Task item. Select, from the data, each line where "issues" occurs.

Data provided.

━━━━━━━━━━

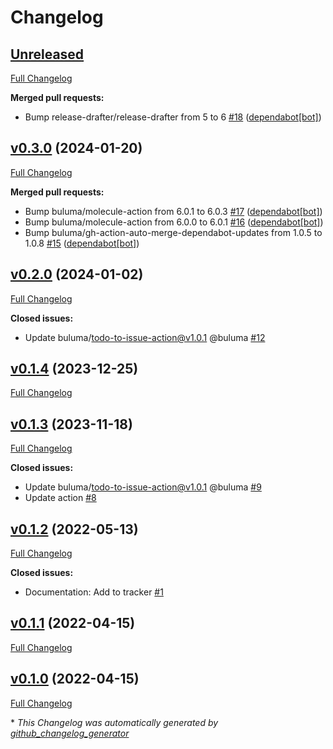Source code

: # Changelog

## [Unreleased](https://github.com/buluma/ansible-role-mate/tree/HEAD)

[Full Changelog](https://github.com/buluma/ansible-role-mate/compare/v0.3.0...HEAD)

**Merged pull requests:**

- Bump release-drafter/release-drafter from 5 to 6 [\#18](https://github.com/buluma/ansible-role-mate/pull/18) ([dependabot[bot]](https://github.com/apps/dependabot))

## [v0.3.0](https://github.com/buluma/ansible-role-mate/tree/v0.3.0) (2024-01-20)

[Full Changelog](https://github.com/buluma/ansible-role-mate/compare/v0.2.0...v0.3.0)

**Merged pull requests:**

- Bump buluma/molecule-action from 6.0.1 to 6.0.3 [\#17](https://github.com/buluma/ansible-role-mate/pull/17) ([dependabot[bot]](https://github.com/apps/dependabot))
- Bump buluma/molecule-action from 6.0.0 to 6.0.1 [\#16](https://github.com/buluma/ansible-role-mate/pull/16) ([dependabot[bot]](https://github.com/apps/dependabot))
- Bump buluma/gh-action-auto-merge-dependabot-updates from 1.0.5 to 1.0.8 [\#15](https://github.com/buluma/ansible-role-mate/pull/15) ([dependabot[bot]](https://github.com/apps/dependabot))

## [v0.2.0](https://github.com/buluma/ansible-role-mate/tree/v0.2.0) (2024-01-02)

[Full Changelog](https://github.com/buluma/ansible-role-mate/compare/v0.1.4...v0.2.0)

**Closed issues:**

- Update buluma/todo-to-issue-action@v1.0.1 @buluma [\#12](https://github.com/buluma/ansible-role-mate/issues/12)

## [v0.1.4](https://github.com/buluma/ansible-role-mate/tree/v0.1.4) (2023-12-25)

[Full Changelog](https://github.com/buluma/ansible-role-mate/compare/v0.1.3...v0.1.4)

## [v0.1.3](https://github.com/buluma/ansible-role-mate/tree/v0.1.3) (2023-11-18)

[Full Changelog](https://github.com/buluma/ansible-role-mate/compare/v0.1.2...v0.1.3)

**Closed issues:**

- Update buluma/todo-to-issue-action@v1.0.1 @buluma [\#9](https://github.com/buluma/ansible-role-mate/issues/9)
- Update action [\#8](https://github.com/buluma/ansible-role-mate/issues/8)

## [v0.1.2](https://github.com/buluma/ansible-role-mate/tree/v0.1.2) (2022-05-13)

[Full Changelog](https://github.com/buluma/ansible-role-mate/compare/v0.1.1...v0.1.2)

**Closed issues:**

- Documentation: Add to tracker [\#1](https://github.com/buluma/ansible-role-mate/issues/1)

## [v0.1.1](https://github.com/buluma/ansible-role-mate/tree/v0.1.1) (2022-04-15)

[Full Changelog](https://github.com/buluma/ansible-role-mate/compare/v0.1.0...v0.1.1)

## [v0.1.0](https://github.com/buluma/ansible-role-mate/tree/v0.1.0) (2022-04-15)

[Full Changelog](https://github.com/buluma/ansible-role-mate/compare/61a0e0c96181228a5ce675fe6efebdf548db4007...v0.1.0)



\* *This Changelog was automatically generated by [github_changelog_generator](https://github.com/github-changelog-generator/github-changelog-generator)*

━━━━━━━━━━

Task answer.
**Closed issues:**
- Update buluma/todo-to-issue-action@v1.0.1 @buluma [\#12](https://github.com/buluma/ansible-role-mate/issues/12)
**Closed issues:**
- Update buluma/todo-to-issue-action@v1.0.1 @buluma [\#9](https://github.com/buluma/ansible-role-mate/issues/9)
- Update action [\#8](https://github.com/buluma/ansible-role-mate/issues/8)
**Closed issues:**
- Documentation: Add to tracker [\#1](https://github.com/buluma/ansible-role-mate/issues/1)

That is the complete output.